**WHAT THE TASK ASKS**
Below is a set of entries; give all of them again exactly.

**DATA RECORDS**
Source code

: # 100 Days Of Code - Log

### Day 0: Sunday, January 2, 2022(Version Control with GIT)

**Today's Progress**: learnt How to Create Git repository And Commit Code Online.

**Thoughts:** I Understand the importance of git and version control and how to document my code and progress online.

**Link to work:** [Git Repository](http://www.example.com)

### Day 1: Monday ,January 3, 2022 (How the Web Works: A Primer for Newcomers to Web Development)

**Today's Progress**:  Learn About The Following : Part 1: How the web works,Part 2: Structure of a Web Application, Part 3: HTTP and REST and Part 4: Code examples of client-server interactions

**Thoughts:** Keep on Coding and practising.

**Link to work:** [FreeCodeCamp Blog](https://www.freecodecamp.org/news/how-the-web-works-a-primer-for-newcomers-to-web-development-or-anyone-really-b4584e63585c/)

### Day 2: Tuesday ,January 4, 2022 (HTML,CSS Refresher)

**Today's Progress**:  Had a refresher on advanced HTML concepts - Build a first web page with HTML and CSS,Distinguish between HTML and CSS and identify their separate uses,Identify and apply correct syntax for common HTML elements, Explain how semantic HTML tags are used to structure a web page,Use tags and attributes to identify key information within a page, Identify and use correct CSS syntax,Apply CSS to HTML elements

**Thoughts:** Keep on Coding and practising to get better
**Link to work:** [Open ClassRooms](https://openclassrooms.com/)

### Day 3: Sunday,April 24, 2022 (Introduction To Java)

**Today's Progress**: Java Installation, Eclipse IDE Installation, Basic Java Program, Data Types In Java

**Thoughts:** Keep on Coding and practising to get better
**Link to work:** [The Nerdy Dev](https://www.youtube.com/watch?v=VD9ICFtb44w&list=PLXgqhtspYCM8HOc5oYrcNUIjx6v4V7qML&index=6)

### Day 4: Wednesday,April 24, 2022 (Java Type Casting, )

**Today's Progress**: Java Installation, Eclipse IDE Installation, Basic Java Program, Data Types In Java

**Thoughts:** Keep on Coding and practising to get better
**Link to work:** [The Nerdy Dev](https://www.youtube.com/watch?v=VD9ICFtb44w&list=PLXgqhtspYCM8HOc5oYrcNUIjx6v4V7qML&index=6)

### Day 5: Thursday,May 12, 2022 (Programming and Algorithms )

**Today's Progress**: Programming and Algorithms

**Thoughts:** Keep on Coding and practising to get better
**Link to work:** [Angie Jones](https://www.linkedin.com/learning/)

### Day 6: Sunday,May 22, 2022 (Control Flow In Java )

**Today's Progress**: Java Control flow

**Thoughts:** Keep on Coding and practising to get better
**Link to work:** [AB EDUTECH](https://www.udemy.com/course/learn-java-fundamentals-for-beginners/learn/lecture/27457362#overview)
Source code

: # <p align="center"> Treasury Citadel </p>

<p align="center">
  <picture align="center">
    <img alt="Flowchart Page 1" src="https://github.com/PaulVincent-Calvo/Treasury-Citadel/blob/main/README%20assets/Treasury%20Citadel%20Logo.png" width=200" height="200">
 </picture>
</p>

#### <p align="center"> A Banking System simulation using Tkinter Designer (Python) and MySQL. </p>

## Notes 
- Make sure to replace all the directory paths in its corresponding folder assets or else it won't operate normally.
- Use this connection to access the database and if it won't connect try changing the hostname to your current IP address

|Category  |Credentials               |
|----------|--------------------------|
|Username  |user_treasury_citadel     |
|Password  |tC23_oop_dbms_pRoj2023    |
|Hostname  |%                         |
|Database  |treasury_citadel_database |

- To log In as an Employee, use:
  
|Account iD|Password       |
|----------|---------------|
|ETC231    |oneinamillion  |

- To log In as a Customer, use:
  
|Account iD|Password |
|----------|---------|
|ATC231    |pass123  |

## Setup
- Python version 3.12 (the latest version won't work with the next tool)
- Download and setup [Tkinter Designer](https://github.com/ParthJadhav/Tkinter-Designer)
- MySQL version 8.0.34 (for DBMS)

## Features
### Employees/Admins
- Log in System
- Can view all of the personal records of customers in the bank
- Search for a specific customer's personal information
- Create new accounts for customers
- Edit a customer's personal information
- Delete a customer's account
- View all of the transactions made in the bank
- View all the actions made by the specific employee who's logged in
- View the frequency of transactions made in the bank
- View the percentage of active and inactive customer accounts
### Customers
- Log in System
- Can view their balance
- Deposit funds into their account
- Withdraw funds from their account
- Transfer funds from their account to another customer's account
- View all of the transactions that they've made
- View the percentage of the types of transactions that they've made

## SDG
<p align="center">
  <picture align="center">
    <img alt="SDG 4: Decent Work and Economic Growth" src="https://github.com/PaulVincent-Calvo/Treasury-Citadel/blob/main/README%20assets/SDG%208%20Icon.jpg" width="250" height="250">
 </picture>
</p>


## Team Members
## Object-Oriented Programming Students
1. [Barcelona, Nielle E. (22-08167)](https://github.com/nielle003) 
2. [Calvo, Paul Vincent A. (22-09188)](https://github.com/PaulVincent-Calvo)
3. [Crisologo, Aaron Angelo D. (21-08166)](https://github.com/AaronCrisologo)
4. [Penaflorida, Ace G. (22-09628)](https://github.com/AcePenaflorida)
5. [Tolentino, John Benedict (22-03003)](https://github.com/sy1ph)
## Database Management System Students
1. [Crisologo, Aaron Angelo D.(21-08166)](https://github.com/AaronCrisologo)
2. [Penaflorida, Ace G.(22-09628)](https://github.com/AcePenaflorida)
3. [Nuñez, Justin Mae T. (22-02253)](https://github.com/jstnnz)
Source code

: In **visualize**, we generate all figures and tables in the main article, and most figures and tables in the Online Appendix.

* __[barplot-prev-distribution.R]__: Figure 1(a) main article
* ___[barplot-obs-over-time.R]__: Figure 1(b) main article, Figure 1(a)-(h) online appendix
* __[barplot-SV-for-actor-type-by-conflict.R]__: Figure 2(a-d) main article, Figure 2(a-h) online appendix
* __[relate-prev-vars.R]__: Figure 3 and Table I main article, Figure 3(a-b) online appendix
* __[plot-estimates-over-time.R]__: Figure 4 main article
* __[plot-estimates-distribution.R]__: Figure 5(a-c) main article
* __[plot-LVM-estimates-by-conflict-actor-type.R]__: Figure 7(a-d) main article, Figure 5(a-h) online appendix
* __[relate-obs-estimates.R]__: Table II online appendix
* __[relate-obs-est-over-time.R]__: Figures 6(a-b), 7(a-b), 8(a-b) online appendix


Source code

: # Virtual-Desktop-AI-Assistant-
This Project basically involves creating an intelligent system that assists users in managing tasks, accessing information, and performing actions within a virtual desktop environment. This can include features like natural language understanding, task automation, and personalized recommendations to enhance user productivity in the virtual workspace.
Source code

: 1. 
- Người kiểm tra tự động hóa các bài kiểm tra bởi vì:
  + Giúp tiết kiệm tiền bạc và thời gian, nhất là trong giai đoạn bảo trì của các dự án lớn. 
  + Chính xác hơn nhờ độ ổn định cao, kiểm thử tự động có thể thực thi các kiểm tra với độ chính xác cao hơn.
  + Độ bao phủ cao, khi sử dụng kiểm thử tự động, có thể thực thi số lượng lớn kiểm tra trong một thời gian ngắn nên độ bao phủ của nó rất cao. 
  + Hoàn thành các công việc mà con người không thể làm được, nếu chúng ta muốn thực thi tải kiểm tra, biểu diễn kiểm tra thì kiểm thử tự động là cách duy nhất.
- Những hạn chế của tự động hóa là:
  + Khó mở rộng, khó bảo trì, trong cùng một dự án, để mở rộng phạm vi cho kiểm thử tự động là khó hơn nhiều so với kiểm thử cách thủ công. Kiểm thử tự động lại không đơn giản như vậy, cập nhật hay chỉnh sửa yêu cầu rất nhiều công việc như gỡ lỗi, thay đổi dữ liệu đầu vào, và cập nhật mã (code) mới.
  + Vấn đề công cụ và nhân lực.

**SOLUTION FOR THIS TASK**
Source code

: # 100 Days Of Code - Log

### Day 0: Sunday, January 2, 2022(Version Control with GIT)

**Today's Progress**: learnt How to Create Git repository And Commit Code Online.

**Thoughts:** I Understand the importance of git and version control and how to document my code and progress online.

**Link to work:** [Git Repository](http://www.example.com)

### Day 1: Monday ,January 3, 2022 (How the Web Works: A Primer for Newcomers to Web Development)

**Today's Progress**:  Learn About The Following : Part 1: How the web works,Part 2: Structure of a Web Application, Part 3: HTTP and REST and Part 4: Code examples of client-server interactions

**Thoughts:** Keep on Coding and practising.

**Link to work:** [FreeCodeCamp Blog](https://www.freecodecamp.org/news/how-the-web-works-a-primer-for-newcomers-to-web-development-or-anyone-really-b4584e63585c/)

### Day 2: Tuesday ,January 4, 2022 (HTML,CSS Refresher)

**Today's Progress**:  Had a refresher on advanced HTML concepts - Build a first web page with HTML and CSS,Distinguish between HTML and CSS and identify their separate uses,Identify and apply correct syntax for common HTML elements, Explain how semantic HTML tags are used to structure a web page,Use tags and attributes to identify key information within a page, Identify and use correct CSS syntax,Apply CSS to HTML elements

**Thoughts:** Keep on Coding and practising to get better
**Link to work:** [Open ClassRooms](https://openclassrooms.com/)

### Day 3: Sunday,April 24, 2022 (Introduction To Java)

**Today's Progress**: Java Installation, Eclipse IDE Installation, Basic Java Program, Data Types In Java

**Thoughts:** Keep on Coding and practising to get better
**Link to work:** [The Nerdy Dev](https://www.youtube.com/watch?v=VD9ICFtb44w&list=PLXgqhtspYCM8HOc5oYrcNUIjx6v4V7qML&index=6)

### Day 4: Wednesday,April 24, 2022 (Java Type Casting, )

**Today's Progress**: Java Installation, Eclipse IDE Installation, Basic Java Program, Data Types In Java

**Thoughts:** Keep on Coding and practising to get better
**Link to work:** [The Nerdy Dev](https://www.youtube.com/watch?v=VD9ICFtb44w&list=PLXgqhtspYCM8HOc5oYrcNUIjx6v4V7qML&index=6)

### Day 5: Thursday,May 12, 2022 (Programming and Algorithms )

**Today's Progress**: Programming and Algorithms

**Thoughts:** Keep on Coding and practising to get better
**Link to work:** [Angie Jones](https://www.linkedin.com/learning/)

### Day 6: Sunday,May 22, 2022 (Control Flow In Java )

**Today's Progress**: Java Control flow

**Thoughts:** Keep on Coding and practising to get better
**Link to work:** [AB EDUTECH](https://www.udemy.com/course/learn-java-fundamentals-for-beginners/learn/lecture/27457362#overview)
Source code

: # <p align="center"> Treasury Citadel </p>

<p align="center">
  <picture align="center">
    <img alt="Flowchart Page 1" src="https://github.com/PaulVincent-Calvo/Treasury-Citadel/blob/main/README%20assets/Treasury%20Citadel%20Logo.png" width=200" height="200">
 </picture>
</p>

#### <p align="center"> A Banking System simulation using Tkinter Designer (Python) and MySQL. </p>

## Notes 
- Make sure to replace all the directory paths in its corresponding folder assets or else it won't operate normally.
- Use this connection to access the database and if it won't connect try changing the hostname to your current IP address

|Category  |Credentials               |
|----------|--------------------------|
|Username  |user_treasury_citadel     |
|Password  |tC23_oop_dbms_pRoj2023    |
|Hostname  |%                         |
|Database  |treasury_citadel_database |

- To log In as an Employee, use:
  
|Account iD|Password       |
|----------|---------------|
|ETC231    |oneinamillion  |

- To log In as a Customer, use:
  
|Account iD|Password |
|----------|---------|
|ATC231    |pass123  |

## Setup
- Python version 3.12 (the latest version won't work with the next tool)
- Download and setup [Tkinter Designer](https://github.com/ParthJadhav/Tkinter-Designer)
- MySQL version 8.0.34 (for DBMS)

## Features
### Employees/Admins
- Log in System
- Can view all of the personal records of customers in the bank
- Search for a specific customer's personal information
- Create new accounts for customers
- Edit a customer's personal information
- Delete a customer's account
- View all of the transactions made in the bank
- View all the actions made by the specific employee who's logged in
- View the frequency of transactions made in the bank
- View the percentage of active and inactive customer accounts
### Customers
- Log in System
- Can view their balance
- Deposit funds into their account
- Withdraw funds from their account
- Transfer funds from their account to another customer's account
- View all of the transactions that they've made
- View the percentage of the types of transactions that they've made

## SDG
<p align="center">
  <picture align="center">
    <img alt="SDG 4: Decent Work and Economic Growth" src="https://github.com/PaulVincent-Calvo/Treasury-Citadel/blob/main/README%20assets/SDG%208%20Icon.jpg" width="250" height="250">
 </picture>
</p>


## Team Members
## Object-Oriented Programming Students
1. [Barcelona, Nielle E. (22-08167)](https://github.com/nielle003) 
2. [Calvo, Paul Vincent A. (22-09188)](https://github.com/PaulVincent-Calvo)
3. [Crisologo, Aaron Angelo D. (21-08166)](https://github.com/AaronCrisologo)
4. [Penaflorida, Ace G. (22-09628)](https://github.com/AcePenaflorida)
5. [Tolentino, John Benedict (22-03003)](https://github.com/sy1ph)
## Database Management System Students
1. [Crisologo, Aaron Angelo D.(21-08166)](https://github.com/AaronCrisologo)
2. [Penaflorida, Ace G.(22-09628)](https://github.com/AcePenaflorida)
3. [Nuñez, Justin Mae T. (22-02253)](https://github.com/jstnnz)
Source code

: In **visualize**, we generate all figures and tables in the main article, and most figures and tables in the Online Appendix.

* __[barplot-prev-distribution.R]__: Figure 1(a) main article
* ___[barplot-obs-over-time.R]__: Figure 1(b) main article, Figure 1(a)-(h) online appendix
* __[barplot-SV-for-actor-type-by-conflict.R]__: Figure 2(a-d) main article, Figure 2(a-h) online appendix
* __[relate-prev-vars.R]__: Figure 3 and Table I main article, Figure 3(a-b) online appendix
* __[plot-estimates-over-time.R]__: Figure 4 main article
* __[plot-estimates-distribution.R]__: Figure 5(a-c) main article
* __[plot-LVM-estimates-by-conflict-actor-type.R]__: Figure 7(a-d) main article, Figure 5(a-h) online appendix
* __[relate-obs-estimates.R]__: Table II online appendix
* __[relate-obs-est-over-time.R]__: Figures 6(a-b), 7(a-b), 8(a-b) online appendix


Source code

: # Virtual-Desktop-AI-Assistant-
This Project basically involves creating an intelligent system that assists users in managing tasks, accessing information, and performing actions within a virtual desktop environment. This can include features like natural language understanding, task automation, and personalized recommendations to enhance user productivity in the virtual workspace.
Source code

: 1. 
- Người kiểm tra tự động hóa các bài kiểm tra bởi vì:
  + Giúp tiết kiệm tiền bạc và thời gian, nhất là trong giai đoạn bảo trì của các dự án lớn. 
  + Chính xác hơn nhờ độ ổn định cao, kiểm thử tự động có thể thực thi các kiểm tra với độ chính xác cao hơn.
  + Độ bao phủ cao, khi sử dụng kiểm thử tự động, có thể thực thi số lượng lớn kiểm tra trong một thời gian ngắn nên độ bao phủ của nó rất cao. 
  + Hoàn thành các công việc mà con người không thể làm được, nếu chúng ta muốn thực thi tải kiểm tra, biểu diễn kiểm tra thì kiểm thử tự động là cách duy nhất.
- Những hạn chế của tự động hóa là:
  + Khó mở rộng, khó bảo trì, trong cùng một dự án, để mở rộng phạm vi cho kiểm thử tự động là khó hơn nhiều so với kiểm thử cách thủ công. Kiểm thử tự động lại không đơn giản như vậy, cập nhật hay chỉnh sửa yêu cầu rất nhiều công việc như gỡ lỗi, thay đổi dữ liệu đầu vào, và cập nhật mã (code) mới.
  + Vấn đề công cụ và nhân lực.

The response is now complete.